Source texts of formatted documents
#####

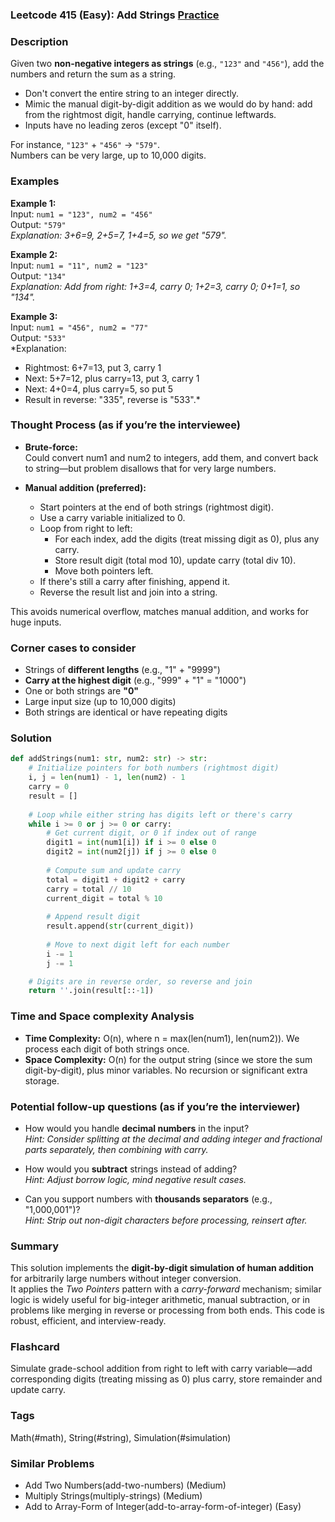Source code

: ### Leetcode 415 (Easy): Add Strings [Practice](https://leetcode.com/problems/add-strings)

### Description  
Given two **non-negative integers as strings** (e.g., `"123"` and `"456"`), add the numbers and return the sum as a string.  
- Don't convert the entire string to an integer directly.  
- Mimic the manual digit-by-digit addition as we would do by hand: add from the rightmost digit, handle carrying, continue leftwards.  
- Inputs have no leading zeros (except "0" itself).

For instance, `"123"` + `"456"` → `"579"`.  
Numbers can be very large, up to 10,000 digits.

### Examples  

**Example 1:**  
Input: `num1 = "123", num2 = "456"`  
Output: `"579"`  
*Explanation: 3+6=9, 2+5=7, 1+4=5, so we get "579".*

**Example 2:**  
Input: `num1 = "11", num2 = "123"`  
Output: `"134"`  
*Explanation: Add from right: 1+3=4, carry 0; 1+2=3, carry 0; 0+1=1, so "134".*

**Example 3:**  
Input: `num1 = "456", num2 = "77"`  
Output: `"533"`  
*Explanation:  
   - Rightmost: 6+7=13, put 3, carry 1  
   - Next: 5+7=12, plus carry=13, put 3, carry 1  
   - Next: 4+0=4, plus carry=5, so put 5  
   - Result in reverse: "335", reverse is "533".*

### Thought Process (as if you’re the interviewee)  
- **Brute-force:**  
  Could convert num1 and num2 to integers, add them, and convert back to string—but problem disallows that for very large numbers.

- **Manual addition (preferred):**  
  - Start pointers at the end of both strings (rightmost digit).
  - Use a carry variable initialized to 0.
  - Loop from right to left:
    - For each index, add the digits (treat missing digit as 0), plus any carry.
    - Store result digit (total mod 10), update carry (total div 10).
    - Move both pointers left.
  - If there's still a carry after finishing, append it.
  - Reverse the result list and join into a string.

This avoids numerical overflow, matches manual addition, and works for huge inputs.

### Corner cases to consider  
- Strings of **different lengths** (e.g., "1" + "9999")
- **Carry at the highest digit** (e.g., "999" + "1" = "1000")
- One or both strings are **"0"**
- Large input size (up to 10,000 digits)
- Both strings are identical or have repeating digits

### Solution

```python
def addStrings(num1: str, num2: str) -> str:
    # Initialize pointers for both numbers (rightmost digit)
    i, j = len(num1) - 1, len(num2) - 1
    carry = 0
    result = []
    
    # Loop while either string has digits left or there's carry
    while i >= 0 or j >= 0 or carry:
        # Get current digit, or 0 if index out of range
        digit1 = int(num1[i]) if i >= 0 else 0
        digit2 = int(num2[j]) if j >= 0 else 0
        
        # Compute sum and update carry
        total = digit1 + digit2 + carry
        carry = total // 10
        current_digit = total % 10
        
        # Append result digit
        result.append(str(current_digit))
        
        # Move to next digit left for each number
        i -= 1
        j -= 1

    # Digits are in reverse order, so reverse and join
    return ''.join(result[::-1])
```

### Time and Space complexity Analysis  

- **Time Complexity:** O(n), where n = max(len(num1), len(num2)). We process each digit of both strings once.
- **Space Complexity:** O(n) for the output string (since we store the sum digit-by-digit), plus minor variables. No recursion or significant extra storage.

### Potential follow-up questions (as if you’re the interviewer)  

- How would you handle **decimal numbers** in the input?  
  *Hint: Consider splitting at the decimal and adding integer and fractional parts separately, then combining with carry.*

- How would you **subtract** strings instead of adding?  
  *Hint: Adjust borrow logic, mind negative result cases.*

- Can you support numbers with **thousands separators** (e.g., "1,000,001")?  
  *Hint: Strip out non-digit characters before processing, reinsert after.*

### Summary
This solution implements the **digit-by-digit simulation of human addition** for arbitrarily large numbers without integer conversion.  
It applies the *Two Pointers* pattern with a *carry-forward* mechanism; similar logic is widely useful for big-integer arithmetic, manual subtraction, or in problems like merging in reverse or processing from both ends. This code is robust, efficient, and interview-ready.


### Flashcard
Simulate grade-school addition from right to left with carry variable—add corresponding digits (treating missing as 0) plus carry, store remainder and update carry.

### Tags
Math(#math), String(#string), Simulation(#simulation)

### Similar Problems
- Add Two Numbers(add-two-numbers) (Medium)
- Multiply Strings(multiply-strings) (Medium)
- Add to Array-Form of Integer(add-to-array-form-of-integer) (Easy)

#####

Copy every line above that holds the word "Hint".

ANSWER BOX |
  *Hint: Consider splitting at the decimal and adding integer and fractional parts separately, then combining with carry.*
  *Hint: Adjust borrow logic, mind negative result cases.*
  *Hint: Strip out non-digit characters before processing, reinsert after.*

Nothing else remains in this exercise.